His muddled SOTU scheme to boost the economy by hindering trade.

President Obama
President Obama indicated in his State of the Union speech that he wanted to protect American jobs against foreign competition

Mark Wilson/Getty Images

The bold, transformative Barack Obama, painter of grand vistas, is gone, replaced in his State of the Union address by a Clinton-esque figure, reciting laundry lists of small-bore proposals. There were some very good ideas for attacking the crisis of mass unemployment. Extending the payroll tax cuts without another round of policy riders and protracted negotiations should be a no-brainer. Legislation to make it easier for millions of Americans to refinance their mortgages at today’s low interest rates is a great idea that should bolster consumer demand and make it easier for the entrepreneurially inclined to start businesses.
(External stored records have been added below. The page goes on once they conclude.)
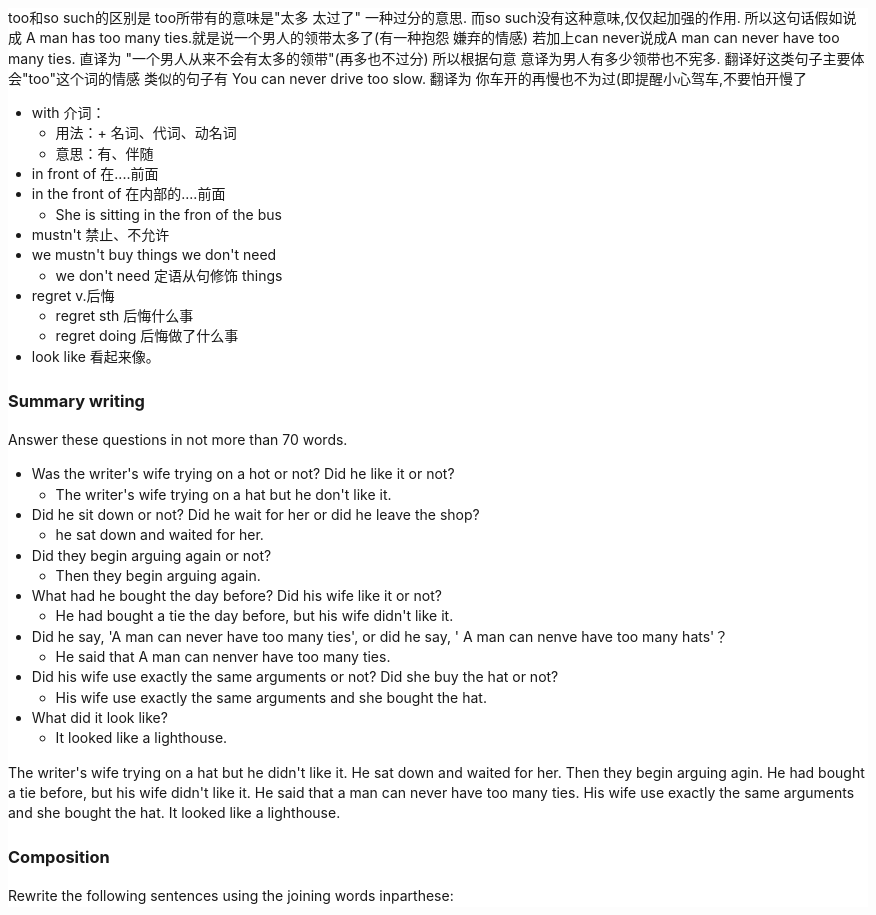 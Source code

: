 too和so such的区别是
too所带有的意味是"太多 太过了" 一种过分的意思.
而so such没有这种意味,仅仅起加强的作用.
所以这句话假如说成
A man has too many ties.就是说一个男人的领带太多了(有一种抱怨 嫌弃的情感)
若加上can never说成A man can never have too many ties.
直译为 "一个男人从来不会有太多的领带"(再多也不过分)
所以根据句意 意译为男人有多少领带也不宪多.
翻译好这类句子主要体会"too"这个词的情感
类似的句子有 You can never drive too slow.
翻译为 你车开的再慢也不为过(即提醒小心驾车,不要怕开慢了

- with 介词：
   - 用法：+ 名词、代词、动名词
   - 意思：有、伴随
- in front of 在....前面
- in the front of 在内部的....前面
   - She is sitting in the fron of the bus
- mustn't 禁止、不允许
- we mustn't buy things we don't need
   - we don't need 定语从句修饰 things
- regret v.后悔
   - regret sth 后悔什么事
   - regret doing 后悔做了什么事
- look like 看起来像。
### Summary writing
Answer these questions in not more than 70 words.

- Was the writer's wife trying on a hot or not? Did he like it or not?
   - The writer's wife trying on a hat but he don't like it.
- Did he sit down or not? Did he wait for her or did he leave the shop?
   - he sat down and waited for her.
- Did they begin arguing again or not?
   - Then they begin arguing again.
- What had he bought the day before? Did his wife like it or not?
   - He had bought a tie the day before, but his wife didn't like it.
- Did he say, 'A man can never have too many ties', or did he say, ' A man can nenve have too many hats'？
   - He said that A man can nenver have too many ties.
- Did his wife use exactly the same arguments or not? Did she buy the hat or not?
   - His wife use exactly the same arguments and she bought the hat.
- What did it look like?
   - It looked like a lighthouse.

The writer's wife trying on a hat but he didn't like it. He sat down and waited for her. Then they begin arguing agin. He had bought a tie before, but his wife didn't like it. He said that a man can never have too many ties. His wife use exactly the same arguments and she bought the hat. It looked like a lighthouse.
### Composition
Rewrite the following sentences using the joining words inparthese:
His call to avert a massive spike in student loan debt interest payments is sound, and the promise to create a federal task force on foreclosure fraud seems very smart.

But framing the entire economic message of the speech was a strikingly retrograde, self-contradictory, and confused agenda of reviving American prosperity through mercantilism.

Think of it this way. One idea for putting Americans back to work would be to raise the gasoline tax and use the proceeds to buy manufactured goods that we then dump into the middle of the Atlantic Ocean. This would, I promise you, work perfectly well. The previously unemployed folks with the new factory jobs would thank us for our trouble. But it would be a curiously prosperity-destroying way of bolstering the economy. When Obama brags that “over 1,000 Americans are working today because we stopped a surge in Chinese tires,” he’s implementing a small-scale version of a similar idea. Blocking an influx of cheap Chinese tires does, indeed, preserve jobs for tire-makers. But tire-buyers pay higher prices and presumably curtail their purchases of some other goods or services in exchange. Meanwhile, Chinese tire-makers have lost jobs and are now less likely to buy American soybeans or DVDs of our movies.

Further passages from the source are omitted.